Failing Your Way to Success

Nov 7, 2013 | The ONE Thing | 0 comments

Success is not something that comes easy. It’s not something that simply happens because one tries. For even the most successful people, their gains come only after a fair amount of failing. This is true no matter what industry you work in or interest you pursue.


We’ve said it before, and we’ll say it again: mistakes are our learning opportunities. Successful people use those epic fails as a chance to reconfigure, innovate and find out what works best. History has shown us that the path to success is paved with failure. You can make the path as short as possible by learning how to turn failures into success builders.

Famous People That Failed and What We Can Learn From Their Setbacks

When you look into the lives of some of the most successful people that have ever lived, you’ll notice a trend – they didn’t let failure stop them from reaching their goals. Today, we’re taking their fails and turning them into success lessons for ourselves.

Walt Disney

Walt Disney was actually fired from his job at the Kansas City Star because his editor thought he “lacked imagination and had no original ideas.” Disney pushed on, but still didn’t see quick success. His first animation studio, Laugh-O-Gram, went into bankruptcy. Finally, after making the move to California with his brother, he struck gold with his second cartoon studio that would later become The Walt Disney Company.

Failing Your Way to Success Lesson: Subjectivity shouldn’t stop you. When you look back on a failure, if someone else’s opinion was involved take their constructive criticism into account, but don’t let it convince you that you can’t accomplish your goal. If Disney had let his old boss convince him he had no imagination we wouldn’t have the “happiest place on Earth.”

Oprah Winfrey

The original goal for Oprah Winfrey was to become a news anchor, not a talk show host. She did become an evening news anchor for WJZ-TV in Baltimore, but it was short lived. One of her producers felt she got to emotionally invested in her stories and canned her. However, the producer offered her another job on the daytime TV talk show People Are Talking. Originally Winfrey was disappointed she hadn’t succeeded in her news anchor role, but the talk show took off, and Winfrey realized through that failure where she truly shined.

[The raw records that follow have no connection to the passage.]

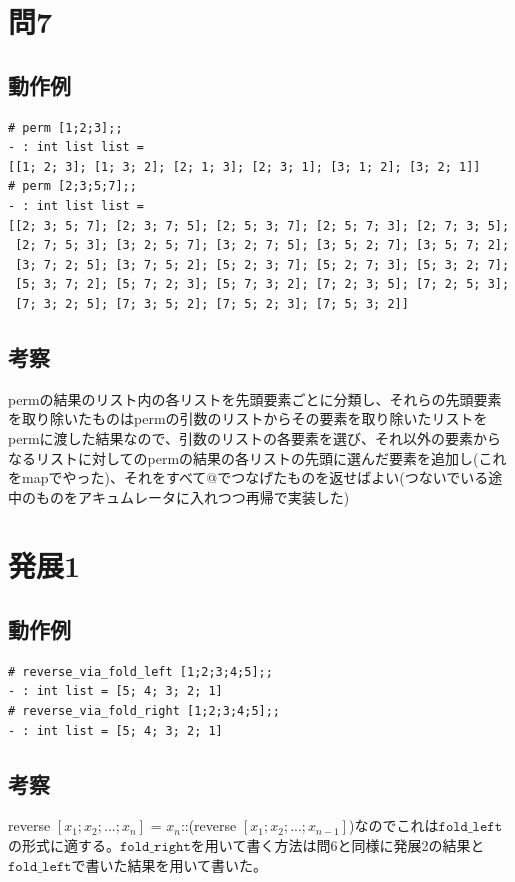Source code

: \documentclass[11pt,a4paper]{jsarticle}
\begin{document}
\section*{問7}
\subsection*{動作例}
\begin{lstlisting}[basicstyle=\ttfamily\footnotesize, frame=single]
# perm [1;2;3];;
- : int list list =
[[1; 2; 3]; [1; 3; 2]; [2; 1; 3]; [2; 3; 1]; [3; 1; 2]; [3; 2; 1]]
# perm [2;3;5;7];;
- : int list list =
[[2; 3; 5; 7]; [2; 3; 7; 5]; [2; 5; 3; 7]; [2; 5; 7; 3]; [2; 7; 3; 5];
 [2; 7; 5; 3]; [3; 2; 5; 7]; [3; 2; 7; 5]; [3; 5; 2; 7]; [3; 5; 7; 2];
 [3; 7; 2; 5]; [3; 7; 5; 2]; [5; 2; 3; 7]; [5; 2; 7; 3]; [5; 3; 2; 7];
 [5; 3; 7; 2]; [5; 7; 2; 3]; [5; 7; 3; 2]; [7; 2; 3; 5]; [7; 2; 5; 3];
 [7; 3; 2; 5]; [7; 3; 5; 2]; [7; 5; 2; 3]; [7; 5; 3; 2]]
 \end{lstlisting}
\subsection*{考察}
permの結果のリスト内の各リストを先頭要素ごとに分類し、それらの先頭要素を取り除いたものはpermの引数のリストからその要素を取り除いたリストをpermに渡した結果なので、引数のリストの各要素を選び、それ以外の要素からなるリストに対してのpermの結果の各リストの先頭に選んだ要素を追加し(これをmapでやった)、それをすべて@でつなげたものを返せばよい(つないでいる途中のものをアキュムレータに入れつつ再帰で実装した)
\section*{発展1}
\subsection*{動作例}
\begin{lstlisting}[basicstyle=\ttfamily\footnotesize, frame=single]
# reverse_via_fold_left [1;2;3;4;5];;
- : int list = [5; 4; 3; 2; 1]
# reverse_via_fold_right [1;2;3;4;5];;
- : int list = [5; 4; 3; 2; 1]
 \end{lstlisting}
\subsection*{考察}
reverse $[x_1; x_2; ...;x_n]$ = $x_n$::(reverse $[x_1; x_2; ...;x_{n-1}]$)なのでこれは$\texttt{fold\_left}$の形式に適する。$\texttt{fold\_right}$を用いて書く方法は問6と同様に発展2の結果と$\texttt{fold\_left}$で書いた結果を用いて書いた。
\end{document}
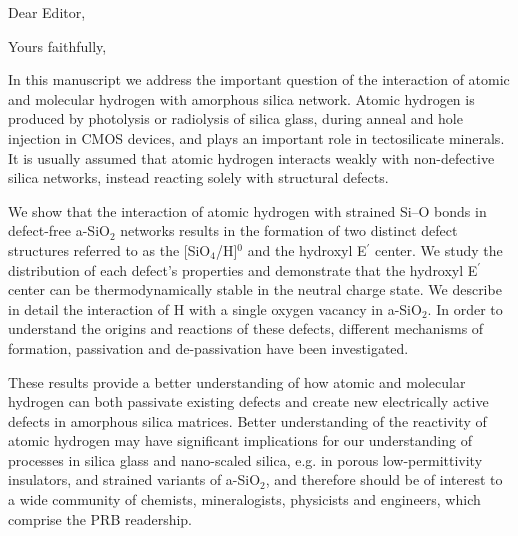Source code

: \documentclass[10pt,a4paper,]{moderncv}        %
\begin{document}
\date{2$^{\textrm{nd}}$ April, 2015}
\opening{Dear Editor,} 
\closing{Yours faithfully,}
\makelettertitle

In this manuscript we address the important question of the interaction of atomic and molecular hydrogen with amorphous silica network. Atomic hydrogen is produced by photolysis or radiolysis of silica glass, during anneal and hole injection in CMOS devices, and plays an important role in tectosilicate minerals. It is usually assumed that atomic hydrogen interacts weakly with non-defective silica networks, instead reacting solely with structural defects. 

We show that the interaction of atomic hydrogen with strained \mbox{Si--O} bonds in defect-free a-SiO$_2$ networks results in the formation of two distinct defect structures referred to as the [SiO$_4$/H]$^0$ and the hydroxyl E$^\prime$ center. We study the distribution of each defect's properties and demonstrate that the hydroxyl E$^\prime$ center can be thermodynamically stable in the neutral charge state. We describe in detail the interaction of H with a single oxygen vacancy in a-SiO$_2$. In order to understand the origins and reactions of these defects, different mechanisms of formation, passivation and de-passivation have been investigated. 

These results provide a better understanding of how atomic and molecular hydrogen can both passivate existing defects and create new electrically active defects in amorphous silica matrices. Better understanding of the reactivity of atomic hydrogen may have significant implications for our understanding of processes in silica glass and nano-scaled silica, e.g. in porous low-permittivity insulators, and strained variants of a-SiO$_2$, and therefore should be of interest to a wide community of chemists, mineralogists, physicists and engineers, which comprise the PRB readership.

\makeletterclosing
%
%
%
%
\end{document}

"The Great Debaters" Los Angeles Premiere - Arrivals

Failing Your Way to Success Lesson: Don’t discount alternative opportunities that fit your skillset. Winfrey had set her mind on becoming a news anchor, but it was her producer that saw her true calling in a related role. It’s okay to adjust your focus if you find through failure that it will ultimately help you succeed.

Bill Gates

Even the richest man in the world had a failed first business. Bill Gates started his first business Traf-O-Data with Microsoft co-founder Paul Allen and Paul Gilbert. In a write up for Newsweek, Paul Allen said Traf-O-Data “was a good idea with a flawed business model.” Obviously they took away a few lessons from their mistake

Failing Your Way to Success Lesson: You’re never too big to fail. Even if you are coming off of success or a leader in your field, there’s still the potential for failure and learning from it. Too often people that have seen success in school or another business fool themselves into thinking they’ve got the Midas touch and don’t fully capitalize on their failures.

Henry John Heinz

Henry John Heinz had a successful condiment business that produced horseradish, celery sauce, sauerkraut and pickles until a bad harvest deal overwhelmed the company’s resources. Heinz ultimately had to file for bankruptcy in 1875. With the help of his family he was able to quickly start over, but this time he introduced tomato ketchup to the market in 1876. By 2012, Heinz was a $10.7 billion dollar global company largely due to ketchup sales.

Heinz ketchup bottle isolated

Failing Your Way to Success Lesson: Reinvention and focus can be that left hand turn to success-ville.  Instead of trying to start where he left off, Heinz realized that scaling the product line back would help him from over extending himself. Often we fail because we are trying to do too much too fast. Heinz stuck to what he knew – condiments – but he took it in a new direction that focused on ONE Thing, which led to many more successes down the road.

Where have you failed in life or business? And, what have you learned from that failure that’s put you back on the path to success?